An impact on an aspect of history. Let us consider in history archives the World War II experience and its effects across the globe. One notable consequence of the war was a decrease in the artificial intelligence quotient (IQ) of a perceived group of people. A faulty equation of Intelligence on one's IQ resulted in misclassification of many Latino, African-American, and Native American children. They were believed to be mental dwarfs with low reasoning, as such would have originated from the war trauma plus the residues of explosives used (Jared, 2015). Due to various engagement of diverse cultures in this war and the role played by each, the emergence of superior powers took center stage drawing lines of ethnic and racial differences. Africans participation and contribution declined due to some factors such as lack of enough resources needed. The co-drivers of the war engaged Africans as servants and termed them as less civilized. They resulted in being subject of discrimination, and they ended up in vices of the slave trade. Overtime Africans believed the whites were more superior and had a higher IQ compared to them. To date, the wounds and racial lines drawn are felt and have resulted in the emergence of various human rights bodies fighting for equal rights and cohesion.

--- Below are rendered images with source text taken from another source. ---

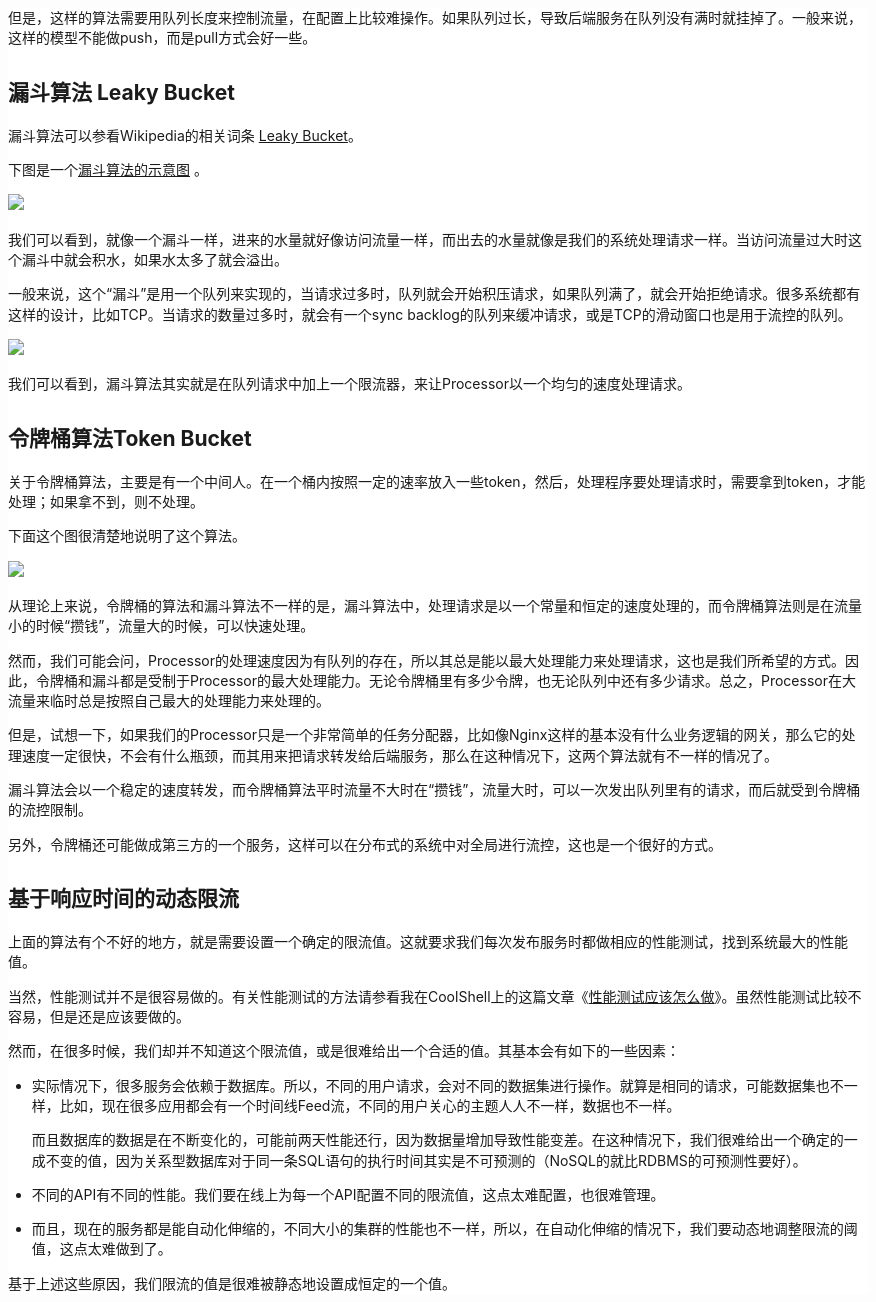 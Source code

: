但是，这样的算法需要用队列长度来控制流量，在配置上比较难操作。如果队列过长，导致后端服务在队列没有满时就挂掉了。一般来说，这样的模型不能做push，而是pull方式会好一些。

## 漏斗算法 Leaky Bucket

漏斗算法可以参看Wikipedia的相关词条 [Leaky Bucket](https://en.wikipedia.org/wiki/Leaky_bucket)。

下图是一个[漏斗算法的示意图](https://www.slideshare.net/vimal25792/leaky-bucket-tocken-buckettraffic-shaping) 。

![](https://static001.geekbang.org/resource/image/95/00/95326ea1624d4206a26ff275b39efc00.png?wh=862%2A587)

我们可以看到，就像一个漏斗一样，进来的水量就好像访问流量一样，而出去的水量就像是我们的系统处理请求一样。当访问流量过大时这个漏斗中就会积水，如果水太多了就会溢出。

一般来说，这个“漏斗”是用一个队列来实现的，当请求过多时，队列就会开始积压请求，如果队列满了，就会开始拒绝请求。很多系统都有这样的设计，比如TCP。当请求的数量过多时，就会有一个sync backlog的队列来缓冲请求，或是TCP的滑动窗口也是用于流控的队列。

![](https://static001.geekbang.org/resource/image/d4/a0/d4b8b6ceb8de4400dfc97f3ff0feeaa0.png?wh=858%2A297)

我们可以看到，漏斗算法其实就是在队列请求中加上一个限流器，来让Processor以一个均匀的速度处理请求。

## 令牌桶算法Token Bucket

关于令牌桶算法，主要是有一个中间人。在一个桶内按照一定的速率放入一些token，然后，处理程序要处理请求时，需要拿到token，才能处理；如果拿不到，则不处理。

下面这个图很清楚地说明了这个算法。

![](https://static001.geekbang.org/resource/image/99/f0/996b8d60ed90c470ce839f8826e375f0.png?wh=808%2A481)

从理论上来说，令牌桶的算法和漏斗算法不一样的是，漏斗算法中，处理请求是以一个常量和恒定的速度处理的，而令牌桶算法则是在流量小的时候“攒钱”，流量大的时候，可以快速处理。

然而，我们可能会问，Processor的处理速度因为有队列的存在，所以其总是能以最大处理能力来处理请求，这也是我们所希望的方式。因此，令牌桶和漏斗都是受制于Processor的最大处理能力。无论令牌桶里有多少令牌，也无论队列中还有多少请求。总之，Processor在大流量来临时总是按照自己最大的处理能力来处理的。

但是，试想一下，如果我们的Processor只是一个非常简单的任务分配器，比如像Nginx这样的基本没有什么业务逻辑的网关，那么它的处理速度一定很快，不会有什么瓶颈，而其用来把请求转发给后端服务，那么在这种情况下，这两个算法就有不一样的情况了。

漏斗算法会以一个稳定的速度转发，而令牌桶算法平时流量不大时在“攒钱”，流量大时，可以一次发出队列里有的请求，而后就受到令牌桶的流控限制。

另外，令牌桶还可能做成第三方的一个服务，这样可以在分布式的系统中对全局进行流控，这也是一个很好的方式。

## 基于响应时间的动态限流

上面的算法有个不好的地方，就是需要设置一个确定的限流值。这就要求我们每次发布服务时都做相应的性能测试，找到系统最大的性能值。

当然，性能测试并不是很容易做的。有关性能测试的方法请参看我在CoolShell上的这篇文章《[性能测试应该怎么做](https://coolshell.cn/articles/17381.html)》。虽然性能测试比较不容易，但是还是应该要做的。

然而，在很多时候，我们却并不知道这个限流值，或是很难给出一个合适的值。其基本会有如下的一些因素：

- 实际情况下，很多服务会依赖于数据库。所以，不同的用户请求，会对不同的数据集进行操作。就算是相同的请求，可能数据集也不一样，比如，现在很多应用都会有一个时间线Feed流，不同的用户关心的主题人人不一样，数据也不一样。
  
  而且数据库的数据是在不断变化的，可能前两天性能还行，因为数据量增加导致性能变差。在这种情况下，我们很难给出一个确定的一成不变的值，因为关系型数据库对于同一条SQL语句的执行时间其实是不可预测的（NoSQL的就比RDBMS的可预测性要好）。
- 不同的API有不同的性能。我们要在线上为每一个API配置不同的限流值，这点太难配置，也很难管理。
- 而且，现在的服务都是能自动化伸缩的，不同大小的集群的性能也不一样，所以，在自动化伸缩的情况下，我们要动态地调整限流的阈值，这点太难做到了。

基于上述这些原因，我们限流的值是很难被静态地设置成恒定的一个值。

Importance of History on Cultural Competence

Cultural competence has over time become a vital tool in the creation of a conducive and habitable environment for various cultural grouping integration. Understanding history aspects help build on a robust attitude towards a range of diverse cultures, interacting with them and developing a common understanding of the different diversities present (Lee & Zaharlick, 2013). The importance of this solves instances of oppression and cultivates the element of inclusion of all cultures. Understanding the history of different cultures is known to promote mental wellness, positive behavior and engages various communities for a common purpose.


It is essential to have in mind, cultural competence trigger achievements by ensuring that every given cultural group brings values, which in return help bring about the concept of a truly cohesive society. In this case, a community can be satisfied by a continued approach in exploring one's culture, beliefs, and values that give them an identity. Also an individual believing they can interact with people of diverse race and ethnicity. An assumption that there is heterogeneity within an ethnic group is vital, but that the basis of cultural values is likely to be homogenous should help bring the sense of understanding. Lastly engaging in dialogues with various people within one's circle would result in increased cultural literacy.


Sue, D., & Sue, D. (2016). Counseling the culturally diverse: Theory and practice (7th ed.). Hoboken: Wiley.

Jared, K. (2015). Handbook of Research on Promoting Cross-Cultural Competence and Social. Dakota USA: IGI Global.

Lee, M., & Zaharlick, A. (2013). Culturally Competent Research: Using Ethnography as a Meta-Framework. United States of America: Oxford University Press.

Pedersen, P., Lonner, W., Draguns, J., Trimble, J., & Scharron-del Rio, M. (2015). Counseling Across Cultures (7th ed.). Los Angeles: SAGE Publication Inc.